How Not to Look for God: An “Unapologetic” Argument for God

In two previous articles attempting to make an “unapologetic” argument for God, I have just been ramping up to make the argument. I still haven’t gotten there yet, and I am still just getting started.

That’s right. I am still working on getting to the starting line. Maybe I will still get there.

I say, “unapologetic”, rather loosely, in case you are wondering.  I am not being apologetic in the sense of apologizing for anything. Apologetics has nothing to do with being sorry, of course. It means to provide a defense, and it specifically describes the effort of providing a defense for Christianity.

The word, apologetics, derives from the Greek word, apologia, which means “a speech in defense” or a “verbal defense” or a “well-reasoned reply”. The world is used in Peter 3:15 as follows:

“Always be prepared to give an answer [apologia] to everyone who asks you to give the reason [logos] for the hope that you have.”

I am using “unapologetic” as a kind of play on words. I am not giving a typical apologetic argument for the existence of God, and I am not being apologetic about doing that.

I previously made the observation that we all start with axioms, premises on which we support our positions for and against God, but we are incapable of proving those axioms.
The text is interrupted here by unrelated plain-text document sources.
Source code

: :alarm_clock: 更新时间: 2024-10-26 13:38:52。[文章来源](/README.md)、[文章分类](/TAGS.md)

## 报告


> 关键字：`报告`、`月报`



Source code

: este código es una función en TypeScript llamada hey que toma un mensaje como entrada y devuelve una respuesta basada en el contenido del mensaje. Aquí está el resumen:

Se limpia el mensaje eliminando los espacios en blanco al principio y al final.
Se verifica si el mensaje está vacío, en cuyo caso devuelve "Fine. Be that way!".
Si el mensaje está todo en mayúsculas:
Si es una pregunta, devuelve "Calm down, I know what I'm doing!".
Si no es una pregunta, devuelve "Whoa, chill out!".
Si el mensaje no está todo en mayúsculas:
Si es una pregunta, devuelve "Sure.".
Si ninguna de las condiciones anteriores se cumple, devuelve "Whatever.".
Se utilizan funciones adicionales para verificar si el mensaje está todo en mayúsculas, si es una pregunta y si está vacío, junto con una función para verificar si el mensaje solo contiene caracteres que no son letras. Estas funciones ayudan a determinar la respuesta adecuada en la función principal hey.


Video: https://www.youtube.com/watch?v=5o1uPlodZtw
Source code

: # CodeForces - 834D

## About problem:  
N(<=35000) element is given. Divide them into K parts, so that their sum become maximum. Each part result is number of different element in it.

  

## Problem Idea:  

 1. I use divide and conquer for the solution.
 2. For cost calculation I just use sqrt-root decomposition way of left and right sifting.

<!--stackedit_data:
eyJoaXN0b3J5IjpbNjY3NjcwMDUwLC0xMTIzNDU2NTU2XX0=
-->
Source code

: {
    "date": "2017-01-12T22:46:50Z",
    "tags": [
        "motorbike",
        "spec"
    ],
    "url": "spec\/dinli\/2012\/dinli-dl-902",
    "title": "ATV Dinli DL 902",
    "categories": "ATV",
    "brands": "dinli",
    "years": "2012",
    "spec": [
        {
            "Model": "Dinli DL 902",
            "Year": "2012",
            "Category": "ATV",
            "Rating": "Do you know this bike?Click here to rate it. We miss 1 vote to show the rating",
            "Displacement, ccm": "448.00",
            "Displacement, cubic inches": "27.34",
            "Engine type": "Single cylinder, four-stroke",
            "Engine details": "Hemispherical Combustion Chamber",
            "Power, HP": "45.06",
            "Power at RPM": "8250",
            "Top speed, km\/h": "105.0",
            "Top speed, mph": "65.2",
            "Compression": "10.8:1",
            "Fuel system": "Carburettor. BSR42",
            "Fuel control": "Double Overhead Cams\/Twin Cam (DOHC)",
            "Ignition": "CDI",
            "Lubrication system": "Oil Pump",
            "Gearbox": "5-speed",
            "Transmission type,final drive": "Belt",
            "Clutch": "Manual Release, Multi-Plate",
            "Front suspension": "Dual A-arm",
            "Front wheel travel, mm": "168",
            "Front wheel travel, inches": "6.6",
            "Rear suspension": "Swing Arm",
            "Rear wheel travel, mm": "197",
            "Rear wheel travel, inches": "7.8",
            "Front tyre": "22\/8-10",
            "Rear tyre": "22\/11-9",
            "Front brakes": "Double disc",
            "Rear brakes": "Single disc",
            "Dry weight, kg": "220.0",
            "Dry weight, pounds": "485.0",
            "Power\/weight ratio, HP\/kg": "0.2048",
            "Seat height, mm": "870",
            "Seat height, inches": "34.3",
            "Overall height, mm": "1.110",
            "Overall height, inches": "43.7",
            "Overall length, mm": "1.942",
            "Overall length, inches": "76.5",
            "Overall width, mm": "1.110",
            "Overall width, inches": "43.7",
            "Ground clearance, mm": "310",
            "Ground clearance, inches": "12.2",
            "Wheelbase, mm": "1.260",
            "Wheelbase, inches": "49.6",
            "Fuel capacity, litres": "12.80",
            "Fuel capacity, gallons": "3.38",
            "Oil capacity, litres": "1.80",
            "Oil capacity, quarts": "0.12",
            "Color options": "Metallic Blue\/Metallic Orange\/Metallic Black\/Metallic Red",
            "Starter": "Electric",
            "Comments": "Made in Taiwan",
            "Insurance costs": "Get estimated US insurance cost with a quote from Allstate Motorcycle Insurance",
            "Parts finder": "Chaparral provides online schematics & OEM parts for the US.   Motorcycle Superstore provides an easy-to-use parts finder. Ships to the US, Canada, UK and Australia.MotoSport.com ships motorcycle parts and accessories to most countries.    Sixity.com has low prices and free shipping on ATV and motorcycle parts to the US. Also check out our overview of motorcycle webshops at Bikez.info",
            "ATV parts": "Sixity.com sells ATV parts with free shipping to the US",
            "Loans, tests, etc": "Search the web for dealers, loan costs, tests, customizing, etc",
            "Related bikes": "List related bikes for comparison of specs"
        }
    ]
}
We consider them “self-evident”, but that is, frankly, just another way of saying that we can’t prove our starting premises” we have to assume they are true, and we go from there.
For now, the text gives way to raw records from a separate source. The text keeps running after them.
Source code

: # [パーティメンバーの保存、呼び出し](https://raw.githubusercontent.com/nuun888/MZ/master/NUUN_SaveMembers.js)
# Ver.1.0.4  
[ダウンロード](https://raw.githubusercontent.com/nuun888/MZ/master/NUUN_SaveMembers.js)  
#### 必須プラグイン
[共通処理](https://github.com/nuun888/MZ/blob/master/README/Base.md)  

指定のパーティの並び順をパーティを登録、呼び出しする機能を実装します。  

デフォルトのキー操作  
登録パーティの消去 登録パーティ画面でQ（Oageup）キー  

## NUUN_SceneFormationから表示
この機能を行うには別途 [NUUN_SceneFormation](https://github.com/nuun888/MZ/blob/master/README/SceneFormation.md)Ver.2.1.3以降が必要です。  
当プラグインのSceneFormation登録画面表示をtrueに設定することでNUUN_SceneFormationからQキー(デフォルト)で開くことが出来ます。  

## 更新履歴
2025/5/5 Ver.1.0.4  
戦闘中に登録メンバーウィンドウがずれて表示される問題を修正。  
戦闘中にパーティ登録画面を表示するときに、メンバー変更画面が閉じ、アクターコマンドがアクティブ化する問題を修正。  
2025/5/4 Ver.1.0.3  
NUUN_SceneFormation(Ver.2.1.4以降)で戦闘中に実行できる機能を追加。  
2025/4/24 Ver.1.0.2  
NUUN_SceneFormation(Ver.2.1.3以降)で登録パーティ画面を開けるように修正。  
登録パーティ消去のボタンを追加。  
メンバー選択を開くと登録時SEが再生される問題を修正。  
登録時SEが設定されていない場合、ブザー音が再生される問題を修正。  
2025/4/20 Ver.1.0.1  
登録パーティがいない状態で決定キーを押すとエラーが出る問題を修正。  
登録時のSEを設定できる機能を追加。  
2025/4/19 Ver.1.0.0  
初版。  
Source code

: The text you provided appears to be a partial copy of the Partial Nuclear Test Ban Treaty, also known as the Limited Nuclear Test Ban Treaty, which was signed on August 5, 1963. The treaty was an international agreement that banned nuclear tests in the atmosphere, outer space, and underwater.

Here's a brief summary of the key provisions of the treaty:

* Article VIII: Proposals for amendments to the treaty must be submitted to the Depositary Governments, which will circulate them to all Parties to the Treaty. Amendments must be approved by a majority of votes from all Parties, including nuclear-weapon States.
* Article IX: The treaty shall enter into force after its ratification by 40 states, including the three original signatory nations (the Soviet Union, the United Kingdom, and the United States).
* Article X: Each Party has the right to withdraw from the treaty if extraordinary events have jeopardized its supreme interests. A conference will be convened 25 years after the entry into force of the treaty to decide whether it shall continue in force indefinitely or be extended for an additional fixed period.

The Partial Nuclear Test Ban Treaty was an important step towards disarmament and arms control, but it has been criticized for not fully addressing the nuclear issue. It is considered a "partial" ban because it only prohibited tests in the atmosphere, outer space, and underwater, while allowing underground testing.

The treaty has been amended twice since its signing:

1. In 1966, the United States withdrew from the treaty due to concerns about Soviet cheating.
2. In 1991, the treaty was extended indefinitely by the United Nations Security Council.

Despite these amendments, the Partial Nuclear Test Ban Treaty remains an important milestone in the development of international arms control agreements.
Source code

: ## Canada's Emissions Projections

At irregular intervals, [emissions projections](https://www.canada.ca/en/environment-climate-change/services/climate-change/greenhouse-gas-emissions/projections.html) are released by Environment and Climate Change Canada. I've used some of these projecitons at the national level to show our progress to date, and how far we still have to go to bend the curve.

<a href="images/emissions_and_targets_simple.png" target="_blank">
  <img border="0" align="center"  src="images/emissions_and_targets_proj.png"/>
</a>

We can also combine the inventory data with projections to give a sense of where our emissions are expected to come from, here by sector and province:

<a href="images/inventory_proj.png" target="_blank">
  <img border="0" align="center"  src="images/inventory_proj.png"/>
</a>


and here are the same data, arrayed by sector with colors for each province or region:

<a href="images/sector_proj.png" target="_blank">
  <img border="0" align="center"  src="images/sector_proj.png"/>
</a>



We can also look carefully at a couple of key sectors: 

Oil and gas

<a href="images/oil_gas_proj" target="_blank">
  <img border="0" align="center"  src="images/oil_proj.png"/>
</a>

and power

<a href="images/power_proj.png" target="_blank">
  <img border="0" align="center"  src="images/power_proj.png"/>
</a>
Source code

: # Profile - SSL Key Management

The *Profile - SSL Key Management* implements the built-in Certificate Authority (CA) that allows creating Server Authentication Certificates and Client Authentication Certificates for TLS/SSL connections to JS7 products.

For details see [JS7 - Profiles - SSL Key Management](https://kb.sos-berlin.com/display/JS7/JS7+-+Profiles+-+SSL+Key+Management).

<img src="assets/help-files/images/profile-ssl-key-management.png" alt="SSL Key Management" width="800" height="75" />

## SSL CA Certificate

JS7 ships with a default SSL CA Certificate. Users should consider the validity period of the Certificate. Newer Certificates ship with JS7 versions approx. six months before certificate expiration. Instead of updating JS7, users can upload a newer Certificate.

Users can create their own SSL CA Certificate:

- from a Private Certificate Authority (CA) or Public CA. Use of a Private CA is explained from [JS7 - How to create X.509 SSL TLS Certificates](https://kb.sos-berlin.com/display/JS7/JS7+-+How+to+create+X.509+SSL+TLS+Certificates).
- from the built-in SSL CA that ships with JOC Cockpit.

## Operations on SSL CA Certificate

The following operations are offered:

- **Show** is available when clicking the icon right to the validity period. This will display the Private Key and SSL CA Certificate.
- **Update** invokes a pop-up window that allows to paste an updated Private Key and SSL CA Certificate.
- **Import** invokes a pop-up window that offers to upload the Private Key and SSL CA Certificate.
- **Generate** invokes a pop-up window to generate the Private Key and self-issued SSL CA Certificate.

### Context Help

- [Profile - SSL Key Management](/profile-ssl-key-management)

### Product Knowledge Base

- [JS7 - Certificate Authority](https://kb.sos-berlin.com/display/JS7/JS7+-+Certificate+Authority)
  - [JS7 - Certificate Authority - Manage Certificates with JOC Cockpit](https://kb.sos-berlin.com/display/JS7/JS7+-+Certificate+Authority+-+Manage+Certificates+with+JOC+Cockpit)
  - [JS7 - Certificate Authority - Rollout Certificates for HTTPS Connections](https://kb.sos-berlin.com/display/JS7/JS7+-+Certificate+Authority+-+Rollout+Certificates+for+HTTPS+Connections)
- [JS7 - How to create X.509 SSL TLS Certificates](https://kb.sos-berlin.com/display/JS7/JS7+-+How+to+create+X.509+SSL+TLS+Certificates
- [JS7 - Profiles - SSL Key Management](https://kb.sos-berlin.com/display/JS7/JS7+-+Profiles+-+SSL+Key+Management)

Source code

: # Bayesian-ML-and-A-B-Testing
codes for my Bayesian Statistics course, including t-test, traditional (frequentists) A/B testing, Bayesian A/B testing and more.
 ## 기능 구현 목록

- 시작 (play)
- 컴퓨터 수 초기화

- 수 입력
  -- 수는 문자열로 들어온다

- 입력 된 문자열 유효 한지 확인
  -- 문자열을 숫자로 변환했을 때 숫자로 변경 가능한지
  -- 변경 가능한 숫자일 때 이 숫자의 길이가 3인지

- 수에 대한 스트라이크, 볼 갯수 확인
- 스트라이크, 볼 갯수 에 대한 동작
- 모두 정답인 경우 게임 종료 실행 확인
We take our fundamental premises on faith, essentially. This includes everyone, even in science.

As an example, consider the scientist, like a few I have heard, who says that science is the only way to know truth and all truths can be revealed by science. That premise cannot be scientifically proven. Therefore, you just must take it on faith.
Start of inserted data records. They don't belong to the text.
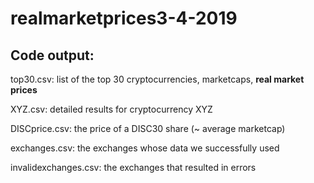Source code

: # realmarketprices3-4-2019
## Code output:

top30.csv: list of the top 30 cryptocurrencies, marketcaps, **real market prices**

XYZ.csv: detailed results for cryptocurrency XYZ

DISCprice.csv: the price of a DISC30 share (~ average marketcap)

exchanges.csv: the exchanges whose data we successfully used

invalidexchanges.csv: the exchanges that resulted in errors
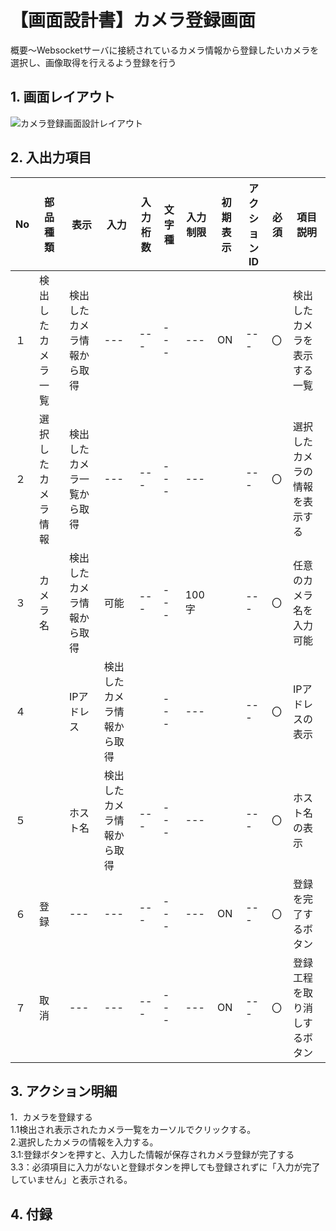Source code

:# 【画面設計書】カメラ登録画面
概要～Websocketサーバに接続されているカメラ情報から登録したいカメラを選択し、画像取得を行えるよう登録を行う

## 1. 画面レイアウト

![カメラ登録画面設計レイアウト](https://github.com/user-attachments/assets/62e733de-dc19-4f06-91ac-2e0a38e18b91)

## 2. 入出力項目

|No|部品種類|表示|入力|入力桁数|文字種|入力制限|初期表示|アクションID|必須|項目説明|
|---|---|---|---|---|---|---|---|---|---|---| 
|１|検出したカメラ一覧|検出したカメラ情報から取得|---|---|---|---|ON|---|〇|検出したカメラを表示する一覧|  
|２|選択したカメラ情報|検出したカメラ一覧から取得|---|---|---|---||---|〇|選択したカメラの情報を表示する|  
|３|カメラ名|検出したカメラ情報から取得|可能|---|---|100字||---|〇|任意のカメラ名を入力可能|  
|４||IPアドレス|検出したカメラ情報から取得||---|---||---|〇|IPアドレスの表示|  
|５||ホスト名|検出したカメラ情報から取得|---|---|---||---|〇|ホスト名の表示|  
|６|登録|---|---|---|---|---|ON|---|〇|登録を完了するボタン|  
|７|取消|---|---|---|---|---|ON|---|〇|登録工程を取り消しするボタン|  

## 3. アクション明細
1．カメラを登録する  
1.1検出され表示されたカメラ一覧をカーソルでクリックする。  
2.選択したカメラの情報を入力する。  
3.1:登録ボタンを押すと、入力した情報が保存されカメラ登録が完了する  
3.3：必須項目に入力がないと登録ボタンを押しても登録されずに「入力が完了していません」と表示される。  

## 4. 付録
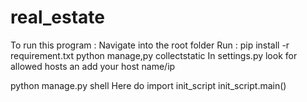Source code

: # real_estate
To run this program :
Navigate into the root folder
Run :
pip install -r requirement.txt
python manage,py collectstatic
In settings.py look for allowed hosts an add your host name/ip

python manage.py shell
Here do
import init_script
init_script.main()
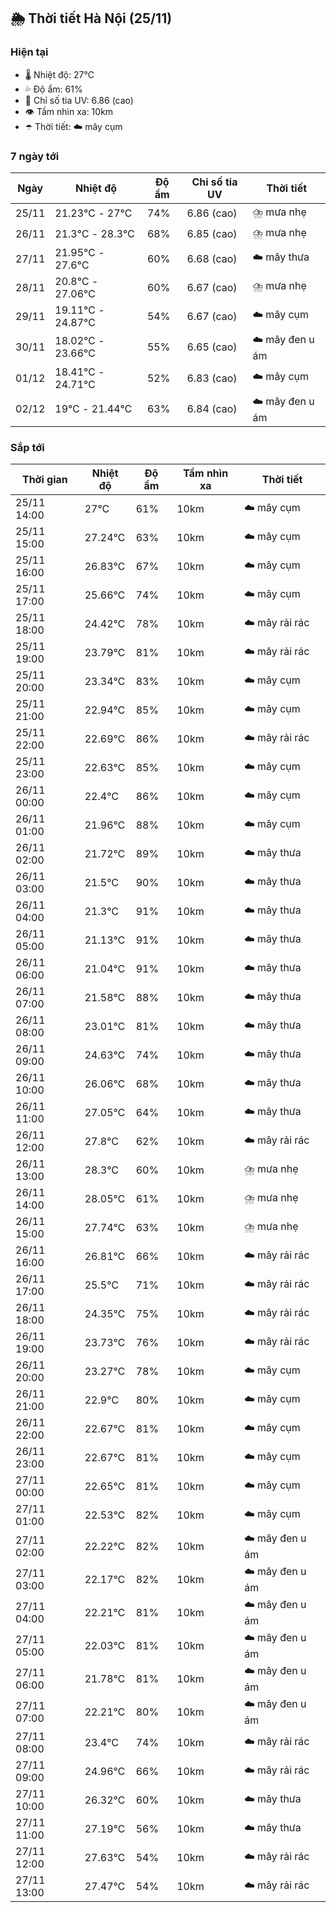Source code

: ## 🌦️ Thời tiết Hà Nội (25/11)

### Hiện tại

- 🌡️ Nhiệt độ: 27℃
- 💦 Độ ẩm: 61%
- 🌟 Chỉ số tia UV: 6.86 (cao)
- 👁️ Tầm nhìn xa: 10km
- ☂️ Thời tiết: ☁️ mây cụm

### 7 ngày tới

| Ngày | Nhiệt độ | Độ ẩm | Chỉ số tia UV | Thời tiết |
| --- | --- | --- | --- | --- |
| 25/11 | 21.23℃ - 27℃ | 74% | 6.86 (cao) | ⛈️ mưa nhẹ |
| 26/11 | 21.3℃ - 28.3℃ | 68% | 6.85 (cao) | ⛈️ mưa nhẹ |
| 27/11 | 21.95℃ - 27.6℃ | 60% | 6.68 (cao) | ☁️ mây thưa |
| 28/11 | 20.8℃ - 27.06℃ | 60% | 6.67 (cao) | ⛈️ mưa nhẹ |
| 29/11 | 19.11℃ - 24.87℃ | 54% | 6.67 (cao) | ☁️ mây cụm |
| 30/11 | 18.02℃ - 23.66℃ | 55% | 6.65 (cao) | ☁️ mây đen u ám |
| 01/12 | 18.41℃ - 24.71℃ | 52% | 6.83 (cao) | ☁️ mây cụm |
| 02/12 | 19℃ - 21.44℃ | 63% | 6.84 (cao) | ☁️ mây đen u ám |

### Sắp tới

| Thời gian | Nhiệt độ | Độ ẩm | Tầm nhìn xa | Thời tiết |
| --- | --- | --- | --- | --- |
| 25/11 14:00 | 27℃ | 61% | 10km | ☁️ mây cụm |
| 25/11 15:00 | 27.24℃ | 63% | 10km | ☁️ mây cụm |
| 25/11 16:00 | 26.83℃ | 67% | 10km | ☁️ mây cụm |
| 25/11 17:00 | 25.66℃ | 74% | 10km | ☁️ mây cụm |
| 25/11 18:00 | 24.42℃ | 78% | 10km | ☁️ mây rải rác |
| 25/11 19:00 | 23.79℃ | 81% | 10km | ☁️ mây rải rác |
| 25/11 20:00 | 23.34℃ | 83% | 10km | ☁️ mây cụm |
| 25/11 21:00 | 22.94℃ | 85% | 10km | ☁️ mây cụm |
| 25/11 22:00 | 22.69℃ | 86% | 10km | ☁️ mây rải rác |
| 25/11 23:00 | 22.63℃ | 85% | 10km | ☁️ mây cụm |
| 26/11 00:00 | 22.4℃ | 86% | 10km | ☁️ mây cụm |
| 26/11 01:00 | 21.96℃ | 88% | 10km | ☁️ mây cụm |
| 26/11 02:00 | 21.72℃ | 89% | 10km | ☁️ mây thưa |
| 26/11 03:00 | 21.5℃ | 90% | 10km | ☁️ mây thưa |
| 26/11 04:00 | 21.3℃ | 91% | 10km | ☁️ mây thưa |
| 26/11 05:00 | 21.13℃ | 91% | 10km | ☁️ mây thưa |
| 26/11 06:00 | 21.04℃ | 91% | 10km | ☁️ mây thưa |
| 26/11 07:00 | 21.58℃ | 88% | 10km | ☁️ mây thưa |
| 26/11 08:00 | 23.01℃ | 81% | 10km | ☁️ mây thưa |
| 26/11 09:00 | 24.63℃ | 74% | 10km | ☁️ mây thưa |
| 26/11 10:00 | 26.06℃ | 68% | 10km | ☁️ mây thưa |
| 26/11 11:00 | 27.05℃ | 64% | 10km | ☁️ mây thưa |
| 26/11 12:00 | 27.8℃ | 62% | 10km | ☁️ mây rải rác |
| 26/11 13:00 | 28.3℃ | 60% | 10km | ⛈️ mưa nhẹ |
| 26/11 14:00 | 28.05℃ | 61% | 10km | ⛈️ mưa nhẹ |
| 26/11 15:00 | 27.74℃ | 63% | 10km | ⛈️ mưa nhẹ |
| 26/11 16:00 | 26.81℃ | 66% | 10km | ☁️ mây rải rác |
| 26/11 17:00 | 25.5℃ | 71% | 10km | ☁️ mây rải rác |
| 26/11 18:00 | 24.35℃ | 75% | 10km | ☁️ mây rải rác |
| 26/11 19:00 | 23.73℃ | 76% | 10km | ☁️ mây rải rác |
| 26/11 20:00 | 23.27℃ | 78% | 10km | ☁️ mây cụm |
| 26/11 21:00 | 22.9℃ | 80% | 10km | ☁️ mây cụm |
| 26/11 22:00 | 22.67℃ | 81% | 10km | ☁️ mây cụm |
| 26/11 23:00 | 22.67℃ | 81% | 10km | ☁️ mây cụm |
| 27/11 00:00 | 22.65℃ | 81% | 10km | ☁️ mây cụm |
| 27/11 01:00 | 22.53℃ | 82% | 10km | ☁️ mây cụm |
| 27/11 02:00 | 22.22℃ | 82% | 10km | ☁️ mây đen u ám |
| 27/11 03:00 | 22.17℃ | 82% | 10km | ☁️ mây đen u ám |
| 27/11 04:00 | 22.21℃ | 81% | 10km | ☁️ mây đen u ám |
| 27/11 05:00 | 22.03℃ | 81% | 10km | ☁️ mây đen u ám |
| 27/11 06:00 | 21.78℃ | 81% | 10km | ☁️ mây đen u ám |
| 27/11 07:00 | 22.21℃ | 80% | 10km | ☁️ mây đen u ám |
| 27/11 08:00 | 23.4℃ | 74% | 10km | ☁️ mây rải rác |
| 27/11 09:00 | 24.96℃ | 66% | 10km | ☁️ mây rải rác |
| 27/11 10:00 | 26.32℃ | 60% | 10km | ☁️ mây thưa |
| 27/11 11:00 | 27.19℃ | 56% | 10km | ☁️ mây thưa |
| 27/11 12:00 | 27.63℃ | 54% | 10km | ☁️ mây rải rác |
| 27/11 13:00 | 27.47℃ | 54% | 10km | ☁️ mây rải rác |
Ironically, that statement is also self-contradictory. If science is the only way to know truth, and the statement itself cannot be proven by science, then even if it is right, it is wrong! (Echoing John Lennox here.)

I recently heard the astrophysicist, Michael Guillen, say similarly that science does not prove anything absolutely. As an example, he says we could posit that ravens are always black. Every raven the modern world has ever encountered and documented may be black, but that doesn’t mean that every raven that ever existed and every raven that will ever exist is always black.

To make the claim that all ravens are black is to go beyond science. We can only verify the blackness of all the ravens we can find and the ravens that other people have documented, but we can’t verify the blackness of the ravens that were never documented or the ravens that have not yet existed.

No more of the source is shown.